Material shown –
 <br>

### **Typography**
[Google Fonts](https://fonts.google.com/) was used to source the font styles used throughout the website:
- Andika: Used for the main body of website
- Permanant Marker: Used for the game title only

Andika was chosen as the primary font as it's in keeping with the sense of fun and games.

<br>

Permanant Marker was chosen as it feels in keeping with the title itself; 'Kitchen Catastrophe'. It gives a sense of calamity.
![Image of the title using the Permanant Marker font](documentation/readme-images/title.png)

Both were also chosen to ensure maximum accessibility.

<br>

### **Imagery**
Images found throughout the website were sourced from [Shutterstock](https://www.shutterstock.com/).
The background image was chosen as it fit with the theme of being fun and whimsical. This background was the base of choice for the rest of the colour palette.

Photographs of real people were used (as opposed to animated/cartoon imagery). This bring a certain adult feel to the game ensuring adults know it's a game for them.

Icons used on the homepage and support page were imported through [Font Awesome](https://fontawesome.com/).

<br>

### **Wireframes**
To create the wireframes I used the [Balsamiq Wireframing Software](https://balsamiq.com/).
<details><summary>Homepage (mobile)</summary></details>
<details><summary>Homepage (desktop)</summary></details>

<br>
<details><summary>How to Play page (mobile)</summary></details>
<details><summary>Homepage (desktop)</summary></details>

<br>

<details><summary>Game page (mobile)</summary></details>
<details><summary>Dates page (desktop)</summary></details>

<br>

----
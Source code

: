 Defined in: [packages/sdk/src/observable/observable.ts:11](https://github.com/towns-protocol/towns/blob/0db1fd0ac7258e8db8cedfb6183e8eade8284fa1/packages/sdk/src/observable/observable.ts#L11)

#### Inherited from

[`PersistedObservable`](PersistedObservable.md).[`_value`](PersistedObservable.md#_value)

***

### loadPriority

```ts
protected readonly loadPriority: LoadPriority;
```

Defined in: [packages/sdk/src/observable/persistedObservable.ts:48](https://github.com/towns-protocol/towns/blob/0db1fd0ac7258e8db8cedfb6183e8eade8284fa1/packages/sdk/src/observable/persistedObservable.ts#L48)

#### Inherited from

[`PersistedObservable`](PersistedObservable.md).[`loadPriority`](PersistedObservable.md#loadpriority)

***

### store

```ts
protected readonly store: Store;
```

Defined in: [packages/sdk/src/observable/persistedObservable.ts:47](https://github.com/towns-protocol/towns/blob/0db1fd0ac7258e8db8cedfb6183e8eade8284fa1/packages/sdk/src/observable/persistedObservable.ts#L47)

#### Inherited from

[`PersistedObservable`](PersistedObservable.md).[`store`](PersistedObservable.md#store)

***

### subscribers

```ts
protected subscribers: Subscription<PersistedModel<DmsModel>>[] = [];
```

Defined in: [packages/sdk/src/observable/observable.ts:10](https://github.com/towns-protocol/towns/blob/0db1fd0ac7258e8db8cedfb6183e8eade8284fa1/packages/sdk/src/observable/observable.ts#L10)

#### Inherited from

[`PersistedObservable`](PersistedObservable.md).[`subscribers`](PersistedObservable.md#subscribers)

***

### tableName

Problem –
Give every entry again, character for character.

Answer to the problem –
 <br>

### **Typography**
[Google Fonts](https://fonts.google.com/) was used to source the font styles used throughout the website:
- Andika: Used for the main body of website
- Permanant Marker: Used for the game title only

Andika was chosen as the primary font as it's in keeping with the sense of fun and games.

<br>

Permanant Marker was chosen as it feels in keeping with the title itself; 'Kitchen Catastrophe'. It gives a sense of calamity.
![Image of the title using the Permanant Marker font](documentation/readme-images/title.png)

Both were also chosen to ensure maximum accessibility.

<br>

### **Imagery**
Images found throughout the website were sourced from [Shutterstock](https://www.shutterstock.com/).
The background image was chosen as it fit with the theme of being fun and whimsical. This background was the base of choice for the rest of the colour palette.

Photographs of real people were used (as opposed to animated/cartoon imagery). This bring a certain adult feel to the game ensuring adults know it's a game for them.

Icons used on the homepage and support page were imported through [Font Awesome](https://fontawesome.com/).

<br>

### **Wireframes**
To create the wireframes I used the [Balsamiq Wireframing Software](https://balsamiq.com/).
<details><summary>Homepage (mobile)</summary></details>
<details><summary>Homepage (desktop)</summary></details>

<br>
<details><summary>How to Play page (mobile)</summary></details>
<details><summary>Homepage (desktop)</summary></details>

<br>

<details><summary>Game page (mobile)</summary></details>
<details><summary>Dates page (desktop)</summary></details>

<br>

----
Source code

: Defined in: [packages/sdk/src/observable/observable.ts:11](https://github.com/towns-protocol/towns/blob/0db1fd0ac7258e8db8cedfb6183e8eade8284fa1/packages/sdk/src/observable/observable.ts#L11)

#### Inherited from

[`PersistedObservable`](PersistedObservable.md).[`_value`](PersistedObservable.md#_value)

***

### loadPriority

```ts
protected readonly loadPriority: LoadPriority;
```

Defined in: [packages/sdk/src/observable/persistedObservable.ts:48](https://github.com/towns-protocol/towns/blob/0db1fd0ac7258e8db8cedfb6183e8eade8284fa1/packages/sdk/src/observable/persistedObservable.ts#L48)

#### Inherited from

[`PersistedObservable`](PersistedObservable.md).[`loadPriority`](PersistedObservable.md#loadpriority)

***

### store

```ts
protected readonly store: Store;
```

Defined in: [packages/sdk/src/observable/persistedObservable.ts:47](https://github.com/towns-protocol/towns/blob/0db1fd0ac7258e8db8cedfb6183e8eade8284fa1/packages/sdk/src/observable/persistedObservable.ts#L47)

#### Inherited from

[`PersistedObservable`](PersistedObservable.md).[`store`](PersistedObservable.md#store)

***

### subscribers

```ts
protected subscribers: Subscription<PersistedModel<DmsModel>>[] = [];
```

Defined in: [packages/sdk/src/observable/observable.ts:10](https://github.com/towns-protocol/towns/blob/0db1fd0ac7258e8db8cedfb6183e8eade8284fa1/packages/sdk/src/observable/observable.ts#L10)

#### Inherited from

[`PersistedObservable`](PersistedObservable.md).[`subscribers`](PersistedObservable.md#subscribers)

***

### tableName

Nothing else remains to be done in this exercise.